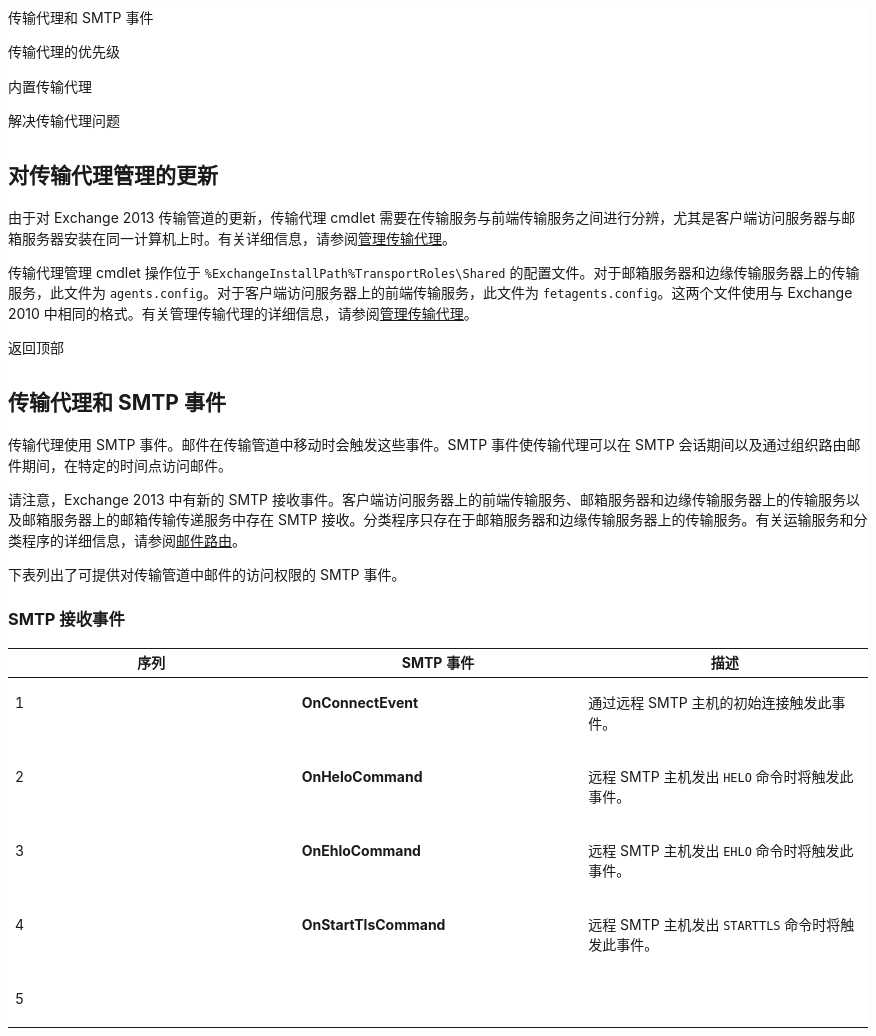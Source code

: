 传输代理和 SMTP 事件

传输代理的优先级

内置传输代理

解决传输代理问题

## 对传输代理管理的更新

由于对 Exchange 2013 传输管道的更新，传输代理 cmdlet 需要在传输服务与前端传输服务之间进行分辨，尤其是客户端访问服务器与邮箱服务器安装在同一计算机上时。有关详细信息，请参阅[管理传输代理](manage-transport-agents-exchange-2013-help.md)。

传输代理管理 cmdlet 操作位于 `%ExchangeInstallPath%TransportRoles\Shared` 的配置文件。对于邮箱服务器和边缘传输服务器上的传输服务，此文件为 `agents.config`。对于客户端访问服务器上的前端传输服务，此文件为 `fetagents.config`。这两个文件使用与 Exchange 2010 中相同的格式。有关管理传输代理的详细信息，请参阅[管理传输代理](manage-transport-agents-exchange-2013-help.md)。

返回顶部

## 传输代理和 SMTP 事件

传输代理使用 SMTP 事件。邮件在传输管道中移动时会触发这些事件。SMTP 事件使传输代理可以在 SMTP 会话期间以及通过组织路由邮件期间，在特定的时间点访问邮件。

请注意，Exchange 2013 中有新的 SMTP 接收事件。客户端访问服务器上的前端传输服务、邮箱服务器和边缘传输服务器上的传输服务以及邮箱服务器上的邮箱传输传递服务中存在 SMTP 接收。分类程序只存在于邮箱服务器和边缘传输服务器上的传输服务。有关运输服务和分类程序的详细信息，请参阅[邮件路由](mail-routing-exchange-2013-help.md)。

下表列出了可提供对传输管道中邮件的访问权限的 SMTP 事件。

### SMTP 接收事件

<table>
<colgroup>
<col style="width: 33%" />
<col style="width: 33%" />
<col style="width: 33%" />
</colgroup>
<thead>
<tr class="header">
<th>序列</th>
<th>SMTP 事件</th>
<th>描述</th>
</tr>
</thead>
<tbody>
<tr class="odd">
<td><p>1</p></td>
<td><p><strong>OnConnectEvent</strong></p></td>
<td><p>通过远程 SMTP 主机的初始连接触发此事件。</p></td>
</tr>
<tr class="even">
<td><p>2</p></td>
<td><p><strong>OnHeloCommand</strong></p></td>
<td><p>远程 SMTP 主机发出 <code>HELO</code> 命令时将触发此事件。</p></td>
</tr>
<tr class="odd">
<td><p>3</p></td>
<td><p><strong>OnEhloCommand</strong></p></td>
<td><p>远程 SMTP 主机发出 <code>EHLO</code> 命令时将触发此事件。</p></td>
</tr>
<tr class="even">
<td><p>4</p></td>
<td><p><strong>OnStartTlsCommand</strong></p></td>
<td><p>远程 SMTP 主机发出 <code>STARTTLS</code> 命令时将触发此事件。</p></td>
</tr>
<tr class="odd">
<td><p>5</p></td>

※ ※ ※

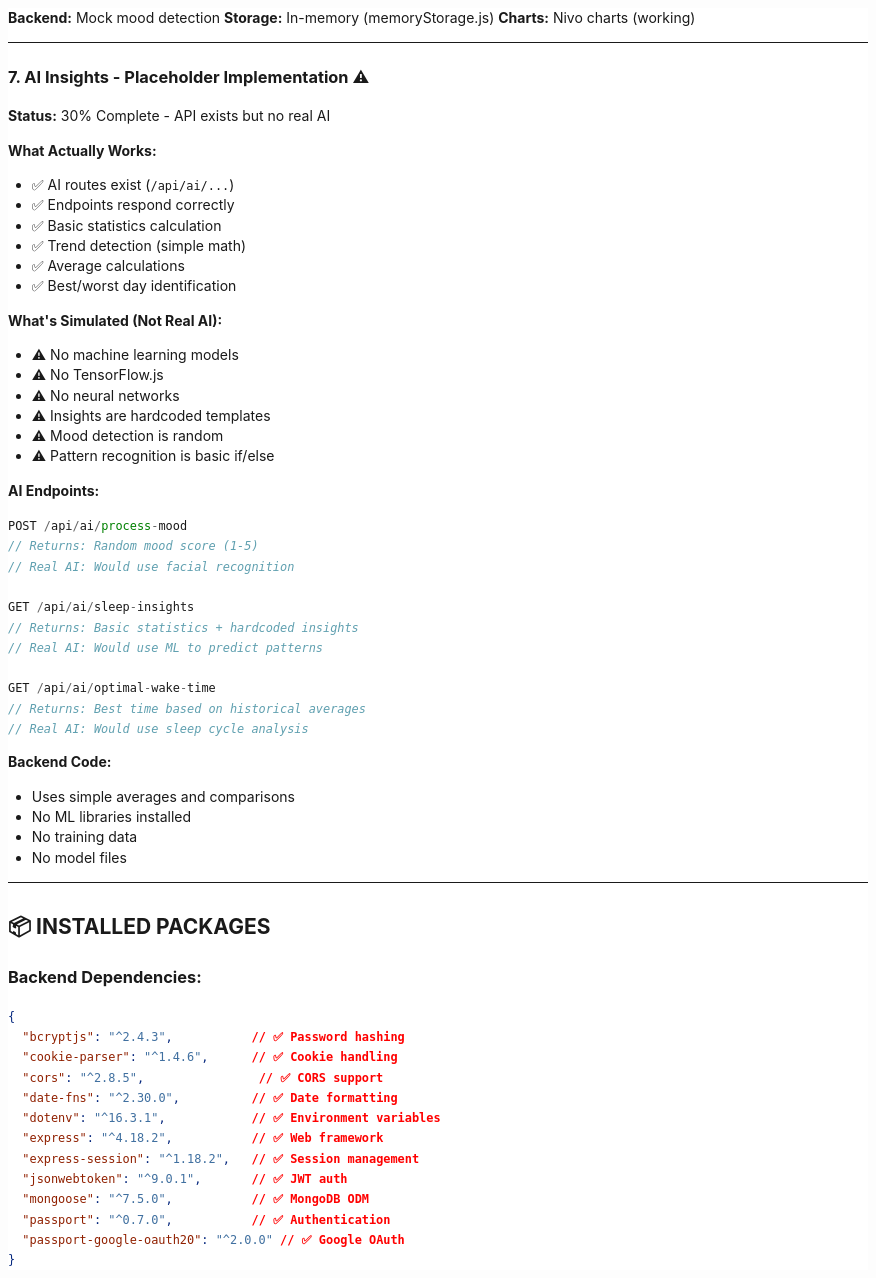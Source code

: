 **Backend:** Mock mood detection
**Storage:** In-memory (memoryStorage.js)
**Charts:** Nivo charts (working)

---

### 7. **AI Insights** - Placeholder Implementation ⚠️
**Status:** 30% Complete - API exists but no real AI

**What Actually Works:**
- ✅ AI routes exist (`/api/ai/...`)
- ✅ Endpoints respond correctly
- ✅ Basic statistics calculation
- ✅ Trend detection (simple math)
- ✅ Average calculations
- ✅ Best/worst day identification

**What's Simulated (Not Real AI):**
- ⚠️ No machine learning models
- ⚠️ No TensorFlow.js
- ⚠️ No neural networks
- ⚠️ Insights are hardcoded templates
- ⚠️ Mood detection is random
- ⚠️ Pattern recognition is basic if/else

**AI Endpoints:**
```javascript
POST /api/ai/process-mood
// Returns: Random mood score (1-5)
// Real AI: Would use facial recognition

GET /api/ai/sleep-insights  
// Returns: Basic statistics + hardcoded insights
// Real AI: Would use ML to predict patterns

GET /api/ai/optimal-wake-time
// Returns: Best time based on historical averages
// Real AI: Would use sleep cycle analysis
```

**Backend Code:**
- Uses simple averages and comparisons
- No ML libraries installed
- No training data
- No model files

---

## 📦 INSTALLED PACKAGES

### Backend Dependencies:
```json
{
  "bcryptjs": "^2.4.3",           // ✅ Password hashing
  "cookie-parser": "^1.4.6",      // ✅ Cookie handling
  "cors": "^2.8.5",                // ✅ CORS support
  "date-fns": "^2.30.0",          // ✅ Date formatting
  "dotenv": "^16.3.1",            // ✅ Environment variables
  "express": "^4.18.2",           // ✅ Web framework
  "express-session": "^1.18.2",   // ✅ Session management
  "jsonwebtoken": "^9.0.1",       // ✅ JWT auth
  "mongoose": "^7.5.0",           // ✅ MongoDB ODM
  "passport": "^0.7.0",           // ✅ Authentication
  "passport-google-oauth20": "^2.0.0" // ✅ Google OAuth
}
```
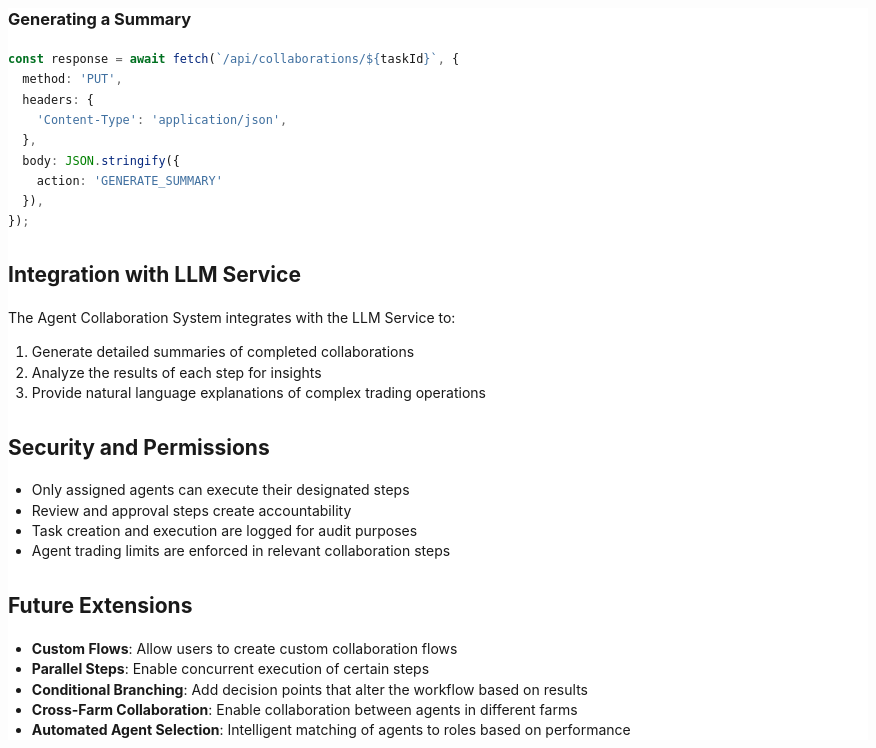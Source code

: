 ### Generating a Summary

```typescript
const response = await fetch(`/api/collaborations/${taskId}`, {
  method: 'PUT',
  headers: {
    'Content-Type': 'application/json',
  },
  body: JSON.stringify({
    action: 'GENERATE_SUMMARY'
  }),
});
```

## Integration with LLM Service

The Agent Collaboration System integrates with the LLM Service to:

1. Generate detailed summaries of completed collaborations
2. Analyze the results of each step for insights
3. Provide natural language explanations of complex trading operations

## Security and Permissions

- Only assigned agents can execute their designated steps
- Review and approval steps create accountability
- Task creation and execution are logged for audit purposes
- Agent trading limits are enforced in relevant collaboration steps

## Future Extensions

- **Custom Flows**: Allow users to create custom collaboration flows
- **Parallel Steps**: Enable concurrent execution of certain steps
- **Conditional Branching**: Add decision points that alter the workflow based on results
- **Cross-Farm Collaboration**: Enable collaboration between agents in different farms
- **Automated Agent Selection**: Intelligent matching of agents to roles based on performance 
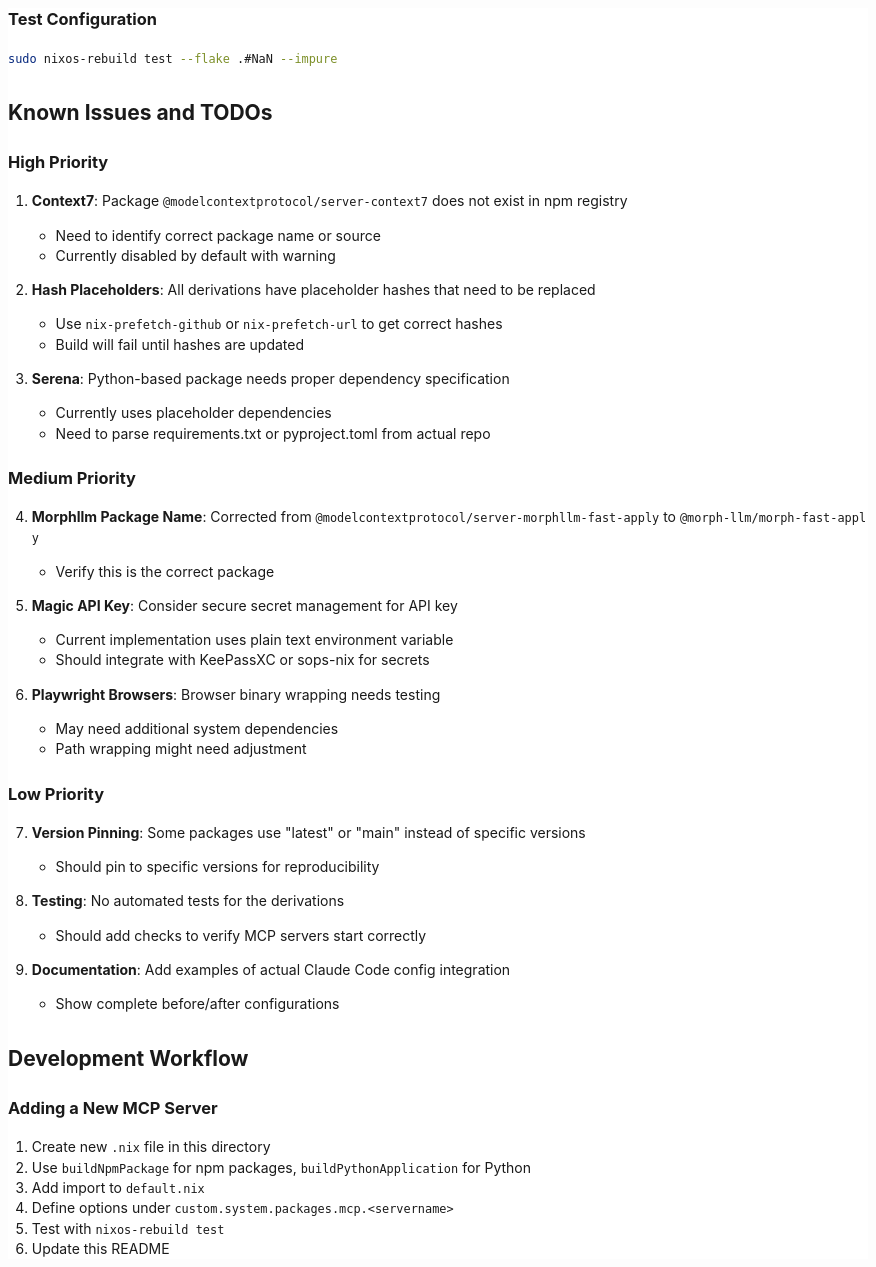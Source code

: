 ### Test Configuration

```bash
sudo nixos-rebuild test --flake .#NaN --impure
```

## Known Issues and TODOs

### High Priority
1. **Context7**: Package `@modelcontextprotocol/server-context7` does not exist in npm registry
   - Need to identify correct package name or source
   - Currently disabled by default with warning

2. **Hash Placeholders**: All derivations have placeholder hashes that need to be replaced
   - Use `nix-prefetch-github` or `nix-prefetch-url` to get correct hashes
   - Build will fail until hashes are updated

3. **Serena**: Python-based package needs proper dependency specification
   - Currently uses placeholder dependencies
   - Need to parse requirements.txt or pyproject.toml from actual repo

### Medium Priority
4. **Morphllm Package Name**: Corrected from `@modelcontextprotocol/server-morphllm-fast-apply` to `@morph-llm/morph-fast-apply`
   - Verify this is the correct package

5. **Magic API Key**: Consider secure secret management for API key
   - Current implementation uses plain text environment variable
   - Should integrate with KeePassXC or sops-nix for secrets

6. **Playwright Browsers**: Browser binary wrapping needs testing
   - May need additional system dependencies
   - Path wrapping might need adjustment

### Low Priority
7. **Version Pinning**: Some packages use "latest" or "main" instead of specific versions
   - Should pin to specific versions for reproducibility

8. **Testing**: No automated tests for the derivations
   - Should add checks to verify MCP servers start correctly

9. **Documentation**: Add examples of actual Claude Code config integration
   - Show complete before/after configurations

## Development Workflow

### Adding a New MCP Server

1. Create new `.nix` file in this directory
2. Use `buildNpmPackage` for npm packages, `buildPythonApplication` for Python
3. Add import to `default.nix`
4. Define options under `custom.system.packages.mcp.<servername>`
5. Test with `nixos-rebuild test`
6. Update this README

※ ※ ※

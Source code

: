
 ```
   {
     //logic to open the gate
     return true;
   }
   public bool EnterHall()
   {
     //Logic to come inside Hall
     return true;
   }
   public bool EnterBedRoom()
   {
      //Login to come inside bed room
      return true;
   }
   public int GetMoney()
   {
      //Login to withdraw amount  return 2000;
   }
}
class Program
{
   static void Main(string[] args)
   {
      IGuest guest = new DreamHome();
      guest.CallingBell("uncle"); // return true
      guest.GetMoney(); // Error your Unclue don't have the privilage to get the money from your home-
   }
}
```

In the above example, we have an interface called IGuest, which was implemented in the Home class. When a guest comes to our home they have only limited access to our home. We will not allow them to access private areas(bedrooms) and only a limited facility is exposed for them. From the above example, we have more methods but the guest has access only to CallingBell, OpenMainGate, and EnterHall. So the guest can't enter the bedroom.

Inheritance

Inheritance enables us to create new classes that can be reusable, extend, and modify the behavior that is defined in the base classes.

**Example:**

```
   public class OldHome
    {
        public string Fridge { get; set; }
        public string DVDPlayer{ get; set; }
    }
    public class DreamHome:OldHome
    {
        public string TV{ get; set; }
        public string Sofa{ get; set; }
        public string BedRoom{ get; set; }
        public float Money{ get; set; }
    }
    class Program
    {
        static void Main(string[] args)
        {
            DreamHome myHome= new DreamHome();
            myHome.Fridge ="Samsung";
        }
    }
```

※ ※ ※

Check each line of the entries for "rebuild" and copy those that have it.

sudo nixos-rebuild test --flake .#NaN --impure
5. Test with `nixos-rebuild test`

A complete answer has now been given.